Ted and Jane are hosting Ted’s mother and sister for Christmas. As they share memories of their childhood home (acted out live) it becomes clear that their perspectives about the past are very different. An on-going “falling off the ladder” gag adds to the laughs. Finally, Mom presents them each with a DVD featuring their old home movies. As they watch it together, the realization that perhaps they each had things better than they remember brings a lump to the throat and an appreciation for the value of family. Performing groups can be as creative as desired in videotaping their own “home movies" weeks ahead of their actual stage performance. The play runs about 30 minutes and also works well as a dinner theatre by splitting the scenes throughout the evening.
PLAYWRIGHT TERRIE TODD TALKS ABOUT HER PLAY
“JUST LIKE THE ONES I USED TO KNOW”
Q: WHAT INSPIRED YOU TO WRITE THIS PLAY?
A: A short comedy sketch I saw used the method of reenacting scenes from the husband’s perspective, then the wife’s. I thought it was a great technique to demonstrate how adult siblings might remember their childhood, and decided to place it in the back of Christmas.
Q: WHAT'S YOUR FAVORITE PART OR LINE IN THE PLAY? WHY?
A: My favorite part was the end, when the family is watching their old home movies and realizing that perhaps all their perspectives, even Mom’s, may have been a bit skewed. Having lost my own dad in 1986, Patsy’s simple statement, “I miss Dad” brought tears to my eyes no matter how often I saw it.

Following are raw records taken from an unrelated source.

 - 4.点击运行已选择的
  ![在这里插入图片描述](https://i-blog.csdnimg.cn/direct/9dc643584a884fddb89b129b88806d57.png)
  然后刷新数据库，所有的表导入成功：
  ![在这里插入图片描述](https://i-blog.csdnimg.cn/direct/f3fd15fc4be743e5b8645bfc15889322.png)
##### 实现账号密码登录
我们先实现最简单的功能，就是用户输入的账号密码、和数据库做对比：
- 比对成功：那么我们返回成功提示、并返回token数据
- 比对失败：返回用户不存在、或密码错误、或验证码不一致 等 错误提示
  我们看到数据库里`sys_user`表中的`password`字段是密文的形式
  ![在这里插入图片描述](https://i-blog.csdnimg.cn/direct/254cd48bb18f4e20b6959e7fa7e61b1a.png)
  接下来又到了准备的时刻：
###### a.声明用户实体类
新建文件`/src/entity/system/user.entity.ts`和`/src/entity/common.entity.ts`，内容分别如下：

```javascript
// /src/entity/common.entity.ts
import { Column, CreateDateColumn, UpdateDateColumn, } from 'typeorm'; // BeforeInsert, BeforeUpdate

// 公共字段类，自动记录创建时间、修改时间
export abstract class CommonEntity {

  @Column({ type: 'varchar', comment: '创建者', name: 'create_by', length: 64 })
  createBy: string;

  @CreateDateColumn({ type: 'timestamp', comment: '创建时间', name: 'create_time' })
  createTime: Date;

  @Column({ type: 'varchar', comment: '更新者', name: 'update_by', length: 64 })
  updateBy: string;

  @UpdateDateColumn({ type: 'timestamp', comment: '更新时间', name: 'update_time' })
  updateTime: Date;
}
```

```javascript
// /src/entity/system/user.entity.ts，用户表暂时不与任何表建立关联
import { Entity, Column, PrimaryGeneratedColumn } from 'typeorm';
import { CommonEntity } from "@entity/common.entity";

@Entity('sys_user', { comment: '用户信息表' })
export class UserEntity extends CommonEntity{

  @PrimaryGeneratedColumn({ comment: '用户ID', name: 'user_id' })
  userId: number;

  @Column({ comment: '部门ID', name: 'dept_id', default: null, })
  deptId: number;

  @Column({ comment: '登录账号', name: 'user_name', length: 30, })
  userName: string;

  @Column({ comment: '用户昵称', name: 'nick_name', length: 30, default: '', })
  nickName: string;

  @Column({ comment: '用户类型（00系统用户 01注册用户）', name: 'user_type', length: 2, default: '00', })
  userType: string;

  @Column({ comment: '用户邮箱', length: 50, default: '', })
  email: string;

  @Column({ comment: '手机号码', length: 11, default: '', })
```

Q: WHERE DID THE CHARACTERS COME FROM? ARE THEY BASED ON PEOPLE YOU KNOW?
Coming from a family of five kids, I suppose I may have reflected on myself and my own siblings. My older brothers still think I was pretty spoiled!
Q: WHAT DID YOU TRY TO ACHIEVE WITH THIS PLAY?
A: We wanted a story that would do more than simply entertain, but bring nostalgia, lots of laughter, a tear or two, and an appreciation for the perspectives of others.
Q: DO YOU HAVE ANYTHING ELSE YOU'D LIKE TO ADD?
A: The beauty of this play is twofold: it’s a great way to use young actors alongside your adults. Secondly, it incorporates a short amateur video production that will utilize people with those talents and make your production truly unique. We were fortunate enough to be able to shoot ours at two different farms, using live sheep and a donkey! One neat bit of trivia is that our young Patsy and our adult Patsy were both left-handed.